Récente acquisition du Musée d’art contemporain de Montréal (MAC), cette installation sonore et vidéographique permet non seulement de voir un iceberg, mais aussi de l’entendre craquer, les basses fréquences faisant trembler une paroi de verre munie de haut-parleurs. L’œuvre est issue d’un tournage dans la région de St. Lunaire-Griquet, dans la grande péninsule du Nord, à Terre-Neuve. Elle nous oblige à réfléchir à la précarité de nos écosystèmes et aux impacts de notre culture matérielle, estime Marie-Ève Beaupré. « Alors que la lente disparition des glaciers s’accentue, conséquence du réchauffement climatique qui accélère leur fonte, cette œuvre amplifie les bruits de leur présence, comme une alerte perceptible à travers des occurrences poétiques et scientifiques », dit-elle.

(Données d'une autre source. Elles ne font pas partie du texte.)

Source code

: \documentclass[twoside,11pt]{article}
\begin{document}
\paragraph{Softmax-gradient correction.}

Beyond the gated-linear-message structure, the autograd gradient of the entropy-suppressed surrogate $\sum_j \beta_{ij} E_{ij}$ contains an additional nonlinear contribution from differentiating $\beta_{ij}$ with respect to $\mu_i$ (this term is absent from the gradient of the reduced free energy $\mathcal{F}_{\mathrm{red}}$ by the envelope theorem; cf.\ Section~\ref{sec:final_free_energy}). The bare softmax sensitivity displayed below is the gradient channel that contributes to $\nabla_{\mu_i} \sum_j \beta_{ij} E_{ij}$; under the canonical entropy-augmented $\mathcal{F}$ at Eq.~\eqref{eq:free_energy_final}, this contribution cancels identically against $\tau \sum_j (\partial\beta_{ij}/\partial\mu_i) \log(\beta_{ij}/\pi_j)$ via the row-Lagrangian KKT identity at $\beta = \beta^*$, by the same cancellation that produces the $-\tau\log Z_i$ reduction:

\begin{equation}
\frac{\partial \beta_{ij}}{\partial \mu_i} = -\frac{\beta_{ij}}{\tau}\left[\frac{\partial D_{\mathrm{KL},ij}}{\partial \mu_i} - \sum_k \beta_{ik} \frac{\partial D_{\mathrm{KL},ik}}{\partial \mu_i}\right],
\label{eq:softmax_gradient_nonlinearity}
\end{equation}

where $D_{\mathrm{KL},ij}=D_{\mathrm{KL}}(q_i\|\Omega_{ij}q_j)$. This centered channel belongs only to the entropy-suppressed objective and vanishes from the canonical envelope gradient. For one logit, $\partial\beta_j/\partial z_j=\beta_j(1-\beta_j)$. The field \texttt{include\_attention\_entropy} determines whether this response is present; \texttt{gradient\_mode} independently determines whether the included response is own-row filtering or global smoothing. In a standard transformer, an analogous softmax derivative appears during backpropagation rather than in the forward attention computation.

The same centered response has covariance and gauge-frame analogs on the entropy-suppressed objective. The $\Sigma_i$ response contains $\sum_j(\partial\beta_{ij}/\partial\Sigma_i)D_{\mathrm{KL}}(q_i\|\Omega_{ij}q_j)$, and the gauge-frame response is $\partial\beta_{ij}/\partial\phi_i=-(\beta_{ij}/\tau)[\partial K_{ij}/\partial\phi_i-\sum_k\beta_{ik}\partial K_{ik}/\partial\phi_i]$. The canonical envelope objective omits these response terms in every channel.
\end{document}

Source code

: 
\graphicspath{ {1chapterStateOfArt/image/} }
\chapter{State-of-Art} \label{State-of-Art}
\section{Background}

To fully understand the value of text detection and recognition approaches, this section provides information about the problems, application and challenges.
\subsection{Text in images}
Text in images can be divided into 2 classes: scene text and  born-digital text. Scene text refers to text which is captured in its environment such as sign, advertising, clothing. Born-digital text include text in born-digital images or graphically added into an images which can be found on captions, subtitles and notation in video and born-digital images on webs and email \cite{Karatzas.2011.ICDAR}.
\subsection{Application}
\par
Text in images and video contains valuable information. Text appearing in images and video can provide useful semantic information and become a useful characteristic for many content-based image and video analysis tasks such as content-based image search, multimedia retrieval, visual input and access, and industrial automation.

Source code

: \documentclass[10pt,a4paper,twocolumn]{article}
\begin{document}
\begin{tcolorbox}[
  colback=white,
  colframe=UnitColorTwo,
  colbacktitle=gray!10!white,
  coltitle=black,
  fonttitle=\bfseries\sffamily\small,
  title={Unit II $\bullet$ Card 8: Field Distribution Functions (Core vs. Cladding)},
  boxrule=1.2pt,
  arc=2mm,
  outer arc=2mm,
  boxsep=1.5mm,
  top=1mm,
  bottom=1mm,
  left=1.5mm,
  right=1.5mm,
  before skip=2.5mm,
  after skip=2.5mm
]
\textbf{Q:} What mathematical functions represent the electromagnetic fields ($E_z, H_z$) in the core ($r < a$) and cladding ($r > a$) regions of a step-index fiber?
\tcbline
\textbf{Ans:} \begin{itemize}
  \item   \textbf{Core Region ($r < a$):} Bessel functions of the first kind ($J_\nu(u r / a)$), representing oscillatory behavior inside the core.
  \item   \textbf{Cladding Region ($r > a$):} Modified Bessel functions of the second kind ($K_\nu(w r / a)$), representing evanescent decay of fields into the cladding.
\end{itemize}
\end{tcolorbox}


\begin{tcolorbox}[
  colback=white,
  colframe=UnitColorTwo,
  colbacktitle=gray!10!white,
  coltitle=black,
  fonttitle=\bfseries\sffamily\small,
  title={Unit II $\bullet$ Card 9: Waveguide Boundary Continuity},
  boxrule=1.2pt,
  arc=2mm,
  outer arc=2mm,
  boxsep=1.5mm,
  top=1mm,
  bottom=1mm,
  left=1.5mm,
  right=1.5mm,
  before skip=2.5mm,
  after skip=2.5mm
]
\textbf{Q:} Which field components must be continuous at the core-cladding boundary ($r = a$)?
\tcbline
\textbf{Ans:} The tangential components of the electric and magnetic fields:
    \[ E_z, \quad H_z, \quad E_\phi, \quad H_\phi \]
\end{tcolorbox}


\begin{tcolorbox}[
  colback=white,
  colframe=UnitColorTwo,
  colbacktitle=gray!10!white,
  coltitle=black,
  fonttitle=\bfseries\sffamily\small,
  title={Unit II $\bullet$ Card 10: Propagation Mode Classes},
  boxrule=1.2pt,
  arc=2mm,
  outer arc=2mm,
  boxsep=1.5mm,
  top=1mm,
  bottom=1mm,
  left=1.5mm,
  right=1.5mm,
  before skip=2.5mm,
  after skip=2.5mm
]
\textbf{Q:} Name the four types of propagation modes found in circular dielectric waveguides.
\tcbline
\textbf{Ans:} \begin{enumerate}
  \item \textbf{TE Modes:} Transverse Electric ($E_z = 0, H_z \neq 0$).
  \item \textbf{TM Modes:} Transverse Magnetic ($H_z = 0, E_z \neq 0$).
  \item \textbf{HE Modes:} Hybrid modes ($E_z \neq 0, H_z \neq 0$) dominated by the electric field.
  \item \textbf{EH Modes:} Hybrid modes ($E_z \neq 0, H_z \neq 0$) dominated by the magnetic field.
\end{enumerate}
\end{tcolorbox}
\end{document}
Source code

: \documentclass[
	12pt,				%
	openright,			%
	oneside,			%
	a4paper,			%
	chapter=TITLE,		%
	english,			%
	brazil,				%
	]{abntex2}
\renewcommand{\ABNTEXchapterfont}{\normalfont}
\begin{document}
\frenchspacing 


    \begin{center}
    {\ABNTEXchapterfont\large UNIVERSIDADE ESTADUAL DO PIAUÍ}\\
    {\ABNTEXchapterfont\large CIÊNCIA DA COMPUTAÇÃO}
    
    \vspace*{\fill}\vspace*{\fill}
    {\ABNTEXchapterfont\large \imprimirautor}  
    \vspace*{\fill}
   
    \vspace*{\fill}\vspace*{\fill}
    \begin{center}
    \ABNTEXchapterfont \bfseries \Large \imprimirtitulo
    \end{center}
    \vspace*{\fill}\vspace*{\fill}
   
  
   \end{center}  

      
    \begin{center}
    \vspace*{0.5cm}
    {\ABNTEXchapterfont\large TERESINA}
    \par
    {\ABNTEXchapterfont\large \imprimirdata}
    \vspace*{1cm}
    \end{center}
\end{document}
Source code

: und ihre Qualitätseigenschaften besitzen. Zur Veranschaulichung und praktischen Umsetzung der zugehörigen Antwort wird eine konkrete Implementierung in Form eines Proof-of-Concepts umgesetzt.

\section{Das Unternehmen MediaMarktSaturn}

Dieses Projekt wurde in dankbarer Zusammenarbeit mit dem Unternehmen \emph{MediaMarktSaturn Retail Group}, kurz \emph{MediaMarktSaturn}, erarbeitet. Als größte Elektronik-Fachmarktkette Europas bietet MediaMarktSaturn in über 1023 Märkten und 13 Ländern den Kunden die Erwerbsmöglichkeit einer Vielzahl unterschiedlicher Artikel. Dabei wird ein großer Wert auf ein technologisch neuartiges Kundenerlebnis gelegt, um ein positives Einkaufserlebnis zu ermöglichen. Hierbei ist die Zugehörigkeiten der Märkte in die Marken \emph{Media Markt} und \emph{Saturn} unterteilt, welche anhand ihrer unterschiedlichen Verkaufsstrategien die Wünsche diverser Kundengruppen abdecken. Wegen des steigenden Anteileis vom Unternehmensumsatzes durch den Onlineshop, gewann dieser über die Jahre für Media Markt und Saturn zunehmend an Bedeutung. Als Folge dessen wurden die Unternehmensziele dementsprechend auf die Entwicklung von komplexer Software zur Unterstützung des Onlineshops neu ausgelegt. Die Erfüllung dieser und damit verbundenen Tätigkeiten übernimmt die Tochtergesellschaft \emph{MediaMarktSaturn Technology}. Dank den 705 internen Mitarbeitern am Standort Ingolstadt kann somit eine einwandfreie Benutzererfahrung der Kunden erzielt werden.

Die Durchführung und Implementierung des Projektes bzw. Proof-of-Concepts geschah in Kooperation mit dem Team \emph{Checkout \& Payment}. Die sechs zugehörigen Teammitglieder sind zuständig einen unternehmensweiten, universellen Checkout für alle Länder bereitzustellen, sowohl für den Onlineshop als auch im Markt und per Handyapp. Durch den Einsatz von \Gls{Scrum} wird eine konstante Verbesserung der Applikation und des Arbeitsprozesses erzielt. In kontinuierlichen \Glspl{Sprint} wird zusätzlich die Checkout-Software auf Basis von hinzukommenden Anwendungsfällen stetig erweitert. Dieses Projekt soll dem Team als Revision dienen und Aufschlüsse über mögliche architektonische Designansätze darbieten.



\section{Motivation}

Ice Watch, de l’artiste islandais Olafur Eliasson et du géologue Minik Rosing, 2015

PHOTO MARTIN ARGYROGLE, TIRÉE DU SITE DE L’ARTISTE OLAF URELIASSON

Ice Watch a été installée place du Panthéon, à Paris.

Suggérée par Diego Creimer, responsable solutions naturelles pour le climat et relations gouvernementales de la Société pour la nature et les parcs du Canada, section Québec

Ice Watch a attiré l’attention du monde entier au cours de la Conférence de Paris sur les changements climatiques de 2015. L’œuvre est composée de 12 blocs de glace ayant été disposés en cercle au milieu de la place du Panthéon, comme les chiffres d’une horloge. Ces morceaux d’iceberg à la dérive ont été récupérés au large du Groenland, là où la fonte des glaciers est palpable. « Cette montre de glace éphémère évoque avec puissance le temps qui coule comme du sable entre nos doigts, le temps de notre survie, la fragilité de l’équilibre du monde naturel que nous avons perturbé, et l’urgence d’agir », estime Diego Creimer.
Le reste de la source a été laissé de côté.